At a meeting at a major State Department facility, he asked what level of classification the group could speak to — different rooms are approved to handle different levels of classification — and nobody knew.

"It was not something that anyone at the State Department even thought about," he said. "It is just how the place runs — not how it runs under Clinton or under [Condoleezza] Rice, it is just how the place was run since forever."

The State Department on Tuesday vehemently denied that a lackadaisical approach to security was endemic. Despite Clinton's email practices at the State Department, many people followed the rules, said Kirby. "We don't share the broad assessment that there is a lax culture here at the State Department when it comes to dealing with classified information. In fact, quite the contrary; we take it very seriously," he said.

We're required to be outward-facing, we're required to communicate, we're required to foster dialogue.
John Kirby
State Department spokesman

Government employees are approved to discuss matters at different levels of classification — from "confidential" to "secret" and "top secret." It was not uncommon for State Department employees not to check into the classification of information before speaking about it, the former employee said.

The perception is pervasive enough that the intelligence community is skeptical about working with State Department employees, he said. There were some parts of the agency that were known to be trustworthy, such as its internal intelligence analysis team, and others they preferred not to work with.

"The average foreign service officer, the average State Department employee, is viewed cautiously," he said. "I would not say that it is a huge monkey wrench in the whole operation, you just have to be circumspect."

Other security experts, who have worked within government and as government contractors, reinforced the FBI's finding that the State Department's practices were not up to snuff. Ben Johnson — a former NSA employee — ranked the NSA, CIA and FBI above the State Department in terms of cybersecurity.

"The ones that are really into more of the espionage lines of business are typically more secure, because that is what their main focus is, the gathering of intelligence or the protecting of intelligence," said Johnson, now chief security strategist of cybersecurity firm Carbon Black.

Johnson cited a lack of confidence in the security of the systems they are using as one reason employees might decide to "blaze their own path."

"There are two sides to this — employees trying to circumvent the system there because they do not think there is enough security, or because there is too much security and it is hurting their productivity," he said.

Vinny Troia spent eight years working for the Department of Defense as a security architect and now runs his own security firm, Night Lion Security. Troia said he understands why Clinton and her team opted for convenience over security. The DoD's security policies are among the most stringent and, at times, hampered productivity, he said.

"Having to deal with all the security procedures is incredibly inconvenient, but that is the whole point," he said. "It is not supposed to be this free and open system."

In general, government agencies have been moving in the right direction when it comes to improving security, said James Scott, a senior fellow with the Institute for Critical Infrastructure Technology, a technology and cybersecurity think tank.
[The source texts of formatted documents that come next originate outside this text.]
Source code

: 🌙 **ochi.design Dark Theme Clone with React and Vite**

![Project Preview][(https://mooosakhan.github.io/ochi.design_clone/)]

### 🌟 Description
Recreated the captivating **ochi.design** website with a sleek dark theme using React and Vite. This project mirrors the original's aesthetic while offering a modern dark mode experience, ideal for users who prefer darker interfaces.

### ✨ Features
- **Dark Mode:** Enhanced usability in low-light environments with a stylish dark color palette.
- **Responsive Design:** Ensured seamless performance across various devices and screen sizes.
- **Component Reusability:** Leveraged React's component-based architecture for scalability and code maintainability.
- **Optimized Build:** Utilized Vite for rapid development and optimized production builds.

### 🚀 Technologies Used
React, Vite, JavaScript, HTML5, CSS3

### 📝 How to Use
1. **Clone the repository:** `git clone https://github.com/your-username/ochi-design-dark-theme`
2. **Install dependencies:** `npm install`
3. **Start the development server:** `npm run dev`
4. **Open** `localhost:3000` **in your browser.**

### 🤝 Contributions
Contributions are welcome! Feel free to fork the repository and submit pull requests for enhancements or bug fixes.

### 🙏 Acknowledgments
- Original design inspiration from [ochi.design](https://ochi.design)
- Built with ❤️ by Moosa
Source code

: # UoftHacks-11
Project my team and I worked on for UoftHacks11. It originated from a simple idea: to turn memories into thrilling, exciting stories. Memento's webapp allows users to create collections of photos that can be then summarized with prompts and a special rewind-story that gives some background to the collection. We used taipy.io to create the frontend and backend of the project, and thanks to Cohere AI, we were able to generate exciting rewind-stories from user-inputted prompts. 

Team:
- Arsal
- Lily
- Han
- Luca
That makes the FBI's findings in this case particularly shocking, he said.

"When you are not using the layered security required for mitigating the elevated risks that come with a high-profile job, you are compounding the likelihood that those adversarial forces trying to hack you will be successful," said Scott.

Having to deal with all the security procedures is incredibly inconvenient, but that is the whole point.
Vinny Troia
Night Lion Security CEO

The State Department's Kirby highlighted the agency's dual email system — two separate networks for email traffic set up to handle various degrees of sensitive information. He also outlined the training employees are subjected to regarding security and the handling of sensitive information.

"I don't think it's useful to compare each and every federal agency with the way they do this, because each of them have different responsibilities in terms of the information environment," he said.

Is Comey's call on Clinton emails right?

When it comes to the particular challenges the State Department faces, many experts agreed that its top officials had a greater challenge than most. They are constantly bombarded with information — both classified and unclassified — while traveling around the world, operating in a fast-paced environment, often using mobile devices.

"It becomes very difficult to keep everything straight," said Forrester government customer experience analyst Rick Parrish. "Federal agencies need to create a better customer experience for senior policymakers."